(Source data begins)

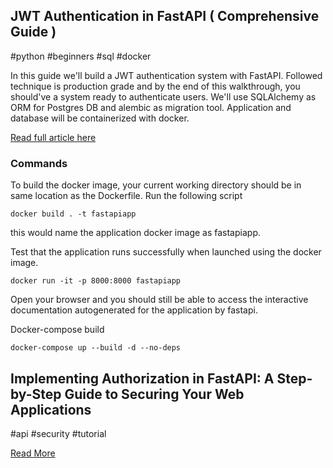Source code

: ## JWT Authentication in FastAPI ( Comprehensive Guide )

#python #beginners #sql #docker

In this guide we'll build a JWT authentication system with FastAPI. Followed technique is production grade and by the
end of this walkthrough, you should've a system ready to authenticate users. We'll use SQLAlchemy as ORM for Postgres DB
and alembic as migration tool. Application and database will be containerized with docker.

[Read full article here](https://dev.to/spaceofmiah/jwt-authentication-in-fastapi-comprehensive-guide--c0p)

### Commands

To build the docker image, your current working directory should be in same location as the Dockerfile. Run the
following script

```
docker build . -t fastapiapp
```

this would name the application docker image as fastapiapp.

Test that the application runs successfully when launched using the docker image.

```
docker run -it -p 8000:8000 fastapiapp
```

Open your browser and you should still be able to access the interactive documentation autogenerated for the application
by fastapi.

Docker-compose build

```
docker-compose up --build -d --no-deps
```


## Implementing Authorization in FastAPI: A Step-by-Step Guide to Securing Your Web Applications
#api #security #tutorial

[Read More](https://dev.to/spaceofmiah/implementing-authorization-in-fastapi-a-step-by-step-guide-for-securing-your-web-applications-3b1l)
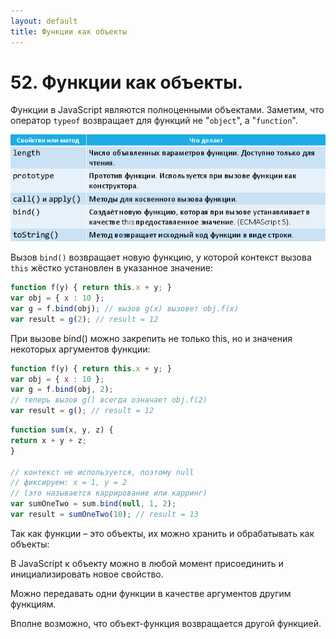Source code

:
 ```yaml
---
layout: default
title: Функции как объекты
---
```


# 52. Функции как объекты.

Функции в JavaScript являются полноценными объектами. Заметим, что оператор `typeof` возвращает для функций не "`object`", а "`function`".

![](images/chrome_2017-05-28_12-51-56.png)

Вызов `bind()` возвращает новую функцию, у которой контекст вызова `this` жёстко установлен в указанное значение:

```javascript
function f(y) { return this.x + y; }
var obj = { x : 10 };
var g = f.bind(obj); // вызов g(x) вызовет obj.f(x)
var result = g(2); // result = 12
```
При вызове bind() можно закрепить не только this, но и значения некоторых аргументов функции:

```javascript
function f(y) { return this.x + y; }
var obj = { x : 10 };
var g = f.bind(obj, 2);
// теперь вызов g() всегда означает obj.f(2)
var result = g(); // result = 12
```

```javascript
function sum(x, y, z) {
return x + y + z;
}

// контекст не используется, поэтому null
// фиксируем: x = 1, y = 2
// (это называется каррирование или карринг)
var sumOneTwo = sum.bind(null, 1, 2);
var result = sumOneTwo(10); // result = 13
```

Так как функции – это объекты, их можно хранить и обрабатывать как объекты:

В JavaScript к объекту можно в любой момент присоединить и инициализировать новое свойство.

Можно передавать одни функции в качестве аргументов другим функциям.

Вполне возможно, что объект-функция возвращается другой функцией.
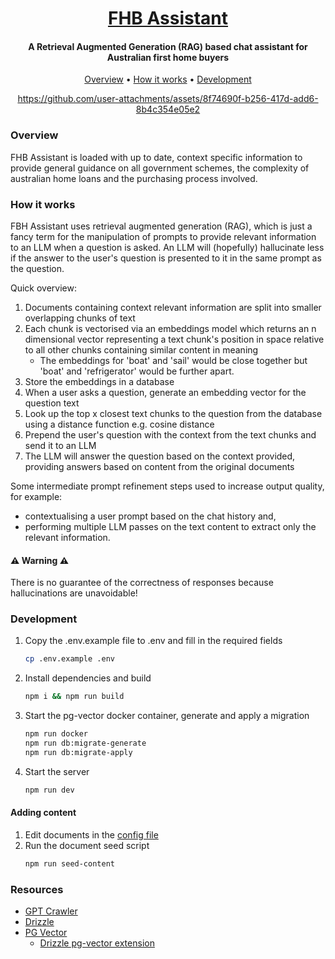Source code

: <h1 align="center"> <a href="http://chat.firsthomebuyer.help">FHB Assistant</a></h1>
<h4 align="center">A Retrieval Augmented Generation (RAG) based chat assistant for Australian first home buyers</h4>
<p align="center">
  <a href="#overview">Overview</a> •
  <a href="#how-it-works">How it works</a> •
  <a href="#development">Development</a>
</p>

<div align="center">

https://github.com/user-attachments/assets/8f74690f-b256-417d-add6-8b4c354e05e2

</div>

### Overview

FHB Assistant is loaded with up to date, context specific information to provide general guidance on all government schemes, the complexity of australian home loans and the purchasing process involved.

### How it works

FBH Assistant uses retrieval augmented generation (RAG), which is just a fancy term for the manipulation of prompts to provide relevant information to an LLM when a question is asked. An LLM will (hopefully) hallucinate less if the answer to the user's question is presented to it in the same prompt as the question. 

Quick overview:

1. Documents containing context relevant information are split into smaller overlapping chunks of text
2. Each chunk is vectorised via an embeddings model which returns an n dimensional vector representing a text chunk's position in space relative to all other chunks containing similar content in meaning 
    - The embeddings for 'boat' and 'sail' would be close together but 'boat' and 'refrigerator' would be further apart.
3. Store the embeddings in a database
4. When a user asks a question, generate an embedding vector for the question text
5. Look up the top x closest text chunks to the question from the database using a distance function e.g. cosine distance
6. Prepend the user's question with the context from the text chunks and send it to an LLM
7. The LLM will answer the question based on the context provided, providing answers based on content from the original documents

Some intermediate prompt refinement steps used to increase output quality, for example: 
- contextualising a user prompt based on the chat history and, 
- performing multiple LLM passes on the text content to extract only the relevant information.

#### ⚠️ Warning ⚠️ 

There is no guarantee of the correctness of responses because hallucinations are unavoidable!

### Development

1. Copy the .env.example file to .env and fill in the required fields
    ```sh
    cp .env.example .env
    ```
2. Install dependencies and build
    ```sh
    npm i && npm run build
    ```
3. Start the pg-vector docker container, generate and apply a migration
    ```sh
    npm run docker
    npm run db:migrate-generate
    npm run db:migrate-apply
    ```
4. Start the server
    ```sh
    npm run dev
    ```

#### Adding content

1. Edit documents in the [config file](./db/seedDocs/config.ts)
2. Run the document seed script
    ```sh
    npm run seed-content
    ```

### Resources

- [GPT Crawler](https://github.com/BuilderIO/gpt-crawler)
- [Drizzle](https://orm.drizzle.team/docs/overview)
- [PG Vector](https://github.com/pgvector/pgvector)
  - [Drizzle pg-vector extension](https://orm.drizzle.team/docs/extensions/pg#pg_vector)



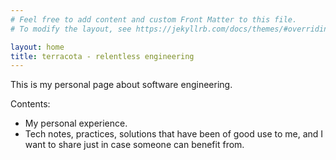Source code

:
 ```yaml
---
# Feel free to add content and custom Front Matter to this file.
# To modify the layout, see https://jekyllrb.com/docs/themes/#overriding-theme-defaults

layout: home
title: terracota - relentless engineering
---
```

This is my personal page about software engineering.

Contents:

- My personal experience.
- Tech notes, practices, solutions that have been of good use to me, and I want to share just in case someone can benefit from.
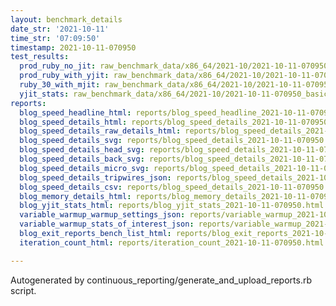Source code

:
 ```yaml
---
layout: benchmark_details
date_str: '2021-10-11'
time_str: '07:09:50'
timestamp: 2021-10-11-070950
test_results:
  prod_ruby_no_jit: raw_benchmark_data/x86_64/2021-10/2021-10-11-070950_basic_benchmark_prod_ruby_no_jit.json
  prod_ruby_with_yjit: raw_benchmark_data/x86_64/2021-10/2021-10-11-070950_basic_benchmark_prod_ruby_with_yjit.json
  ruby_30_with_mjit: raw_benchmark_data/x86_64/2021-10/2021-10-11-070950_basic_benchmark_ruby_30_with_mjit.json
  yjit_stats: raw_benchmark_data/x86_64/2021-10/2021-10-11-070950_basic_benchmark_yjit_stats.json
reports:
  blog_speed_headline_html: reports/blog_speed_headline_2021-10-11-070950.html
  blog_speed_details_html: reports/blog_speed_details_2021-10-11-070950.html
  blog_speed_details_raw_details_html: reports/blog_speed_details_2021-10-11-070950.raw_details.html
  blog_speed_details_svg: reports/blog_speed_details_2021-10-11-070950.svg
  blog_speed_details_head_svg: reports/blog_speed_details_2021-10-11-070950.head.svg
  blog_speed_details_back_svg: reports/blog_speed_details_2021-10-11-070950.back.svg
  blog_speed_details_micro_svg: reports/blog_speed_details_2021-10-11-070950.micro.svg
  blog_speed_details_tripwires_json: reports/blog_speed_details_2021-10-11-070950.tripwires.json
  blog_speed_details_csv: reports/blog_speed_details_2021-10-11-070950.csv
  blog_memory_details_html: reports/blog_memory_details_2021-10-11-070950.html
  blog_yjit_stats_html: reports/blog_yjit_stats_2021-10-11-070950.html
  variable_warmup_warmup_settings_json: reports/variable_warmup_2021-10-11-070950.warmup_settings.json
  variable_warmup_stats_of_interest_json: reports/variable_warmup_2021-10-11-070950.stats_of_interest.json
  blog_exit_reports_bench_list_html: reports/blog_exit_reports_2021-10-11-070950.bench_list.html
  iteration_count_html: reports/iteration_count_2021-10-11-070950.html

---
```

Autogenerated by continuous_reporting/generate_and_upload_reports.rb script.
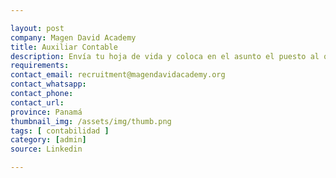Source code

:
 ```yaml
---

layout: post
company: Magen David Academy
title: Auxiliar Contable
description: Envía tu hoja de vida y coloca en el asunto el puesto al que estás aplicando
requirements: 
contact_email: recruitment@magendavidacademy.org
contact_whatsapp:
contact_phone:
contact_url:
province: Panamá
thumbnail_img: /assets/img/thumb.png
tags: [ contabilidad ]
category: [admin]
source: Linkedin

---
```

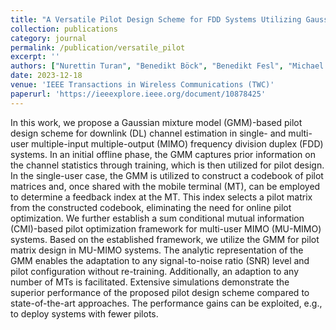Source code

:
 ```yaml
---
title: "A Versatile Pilot Design Scheme for FDD Systems Utilizing Gaussian Mixture Models"
collection: publications
category: journal
permalink: /publication/versatile_pilot
excerpt: ''
authors: ["Nurettin Turan", "Benedikt Böck", "Benedikt Fesl", "Michael Joham", "Deniz Gündüz","Wolfgang Utschick"]
date: 2023-12-18
venue: 'IEEE Transactions in Wireless Communications (TWC)'
paperurl: 'https://ieeexplore.ieee.org/document/10878425'
---
```

In this work, we propose a Gaussian mixture model (GMM)-based pilot design scheme for downlink (DL) channel estimation in single- and multi-user multiple-input multiple-output (MIMO) frequency division duplex (FDD) systems. In an initial offline phase, the GMM captures prior information on the channel statistics through training, which is then utilized for pilot design. In the single-user case, the GMM is utilized to construct a codebook of pilot matrices and, once shared with the mobile terminal (MT), can be employed to determine a feedback index at the MT. This index selects a pilot matrix from the constructed codebook, eliminating the need for online pilot optimization. We further establish a sum conditional mutual information (CMI)-based pilot optimization framework for multi-user MIMO (MU-MIMO) systems. Based on the established framework, we utilize the GMM for pilot matrix design in MU-MIMO systems. The analytic representation of the GMM enables the adaptation to any signal-to-noise ratio (SNR) level and pilot configuration without re-training. Additionally, an adaption to any number of MTs is facilitated. Extensive simulations demonstrate the superior performance of the proposed pilot design scheme compared to state-of-the-art approaches. The performance gains can be exploited, e.g., to deploy systems with fewer pilots.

(Source data ends)

What you should do
Among the entries above, identify all lines with "database" and copy them.

Exercise result
and alembic as migration tool. Application and database will be containerized with docker.
3. Store the embeddings in a database
5. Look up the top x closest text chunks to the question from the database using a distance function e.g. cosine distance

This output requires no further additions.